GAECO/MPRS resgata documentos de origem pública do período da escravidão em Capão da Canoa e Porto Alegre
Release atualizado às 10h50
O Grupo de Atuação Especial de Combate ao Crime Organizado do Ministério Público do Rio Grande do Sul (GAECO/MPRS) cumpriu ordens judiciais nesta sexta-feira, 25 de abril, em Capão da Canoa, para resgatar documentos históricos e de origem pública do período da escravidão que deveriam estar sob a guarda do Poder Público. Os materiais estavam sendo divulgados nas redes sociais por dois investigados, dois irmãos conhecidos por vender livros raros pela internet. Ainda, durante a operação, apreenderam, em um sebo em Porto Alegre, outros três volumes de documentos públicos datados das décadas de 1860 e 1870.
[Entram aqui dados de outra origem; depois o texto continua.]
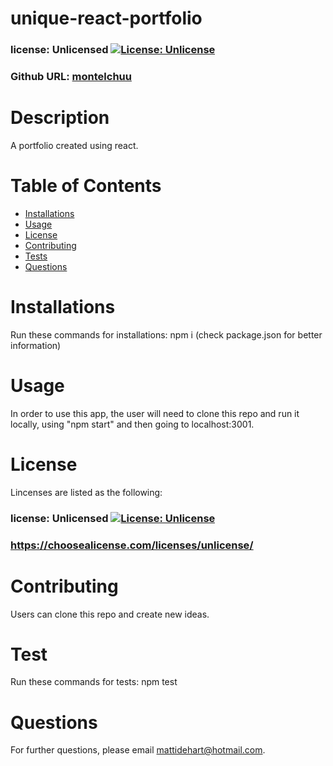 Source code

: # unique-react-portfolio
### license: Unlicensed [![License: Unlicense](https://img.shields.io/badge/license-Unlicense-blue.svg)](http://unlicense.org/)

### Github URL: [montelchuu](https://github.com/montelchuu/)

# Description
A portfolio created using react. 

# Table of Contents
* [Installations](#installations)
* [Usage](#usage)
* [License](#license)
* [Contributing](#contributing)
* [Tests](#tests)
* [Questions](#questions)

# Installations
Run these commands for installations: npm i (check package.json for better information)

# Usage
In order to use this app, the user will need to clone this repo and run it locally, using "npm start" and then going to localhost:3001.

# License
Lincenses are listed as the following:
### license: Unlicensed [![License: Unlicense](https://img.shields.io/badge/license-Unlicense-blue.svg)](http://unlicense.org/)
### https://choosealicense.com/licenses/unlicense/

# Contributing
Users can clone this repo and create new ideas.

# Test
Run these commands for tests:
npm test

# Questions
For further questions, please email mattidehart@hotmail.com.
Foram cumpridos dois mandados de busca e apreensão em endereços do município do Litoral Norte. Agentes do GAECO contaram com o apoio de quatro servidores do Arquivo Público do Estado e da Brigada Militar. Os documentos foram resgatados em um dos locais, e os técnicos do Arquivo Público do Estado, que participaram da operação, já comprovaram a veracidade dos registros. Após análise mais minuciosa, serão comprovadas as origens para definir a instituição arquivística de destino. Também foi autorizada a apreensão de outros arquivos e equipamentos eletrônicos.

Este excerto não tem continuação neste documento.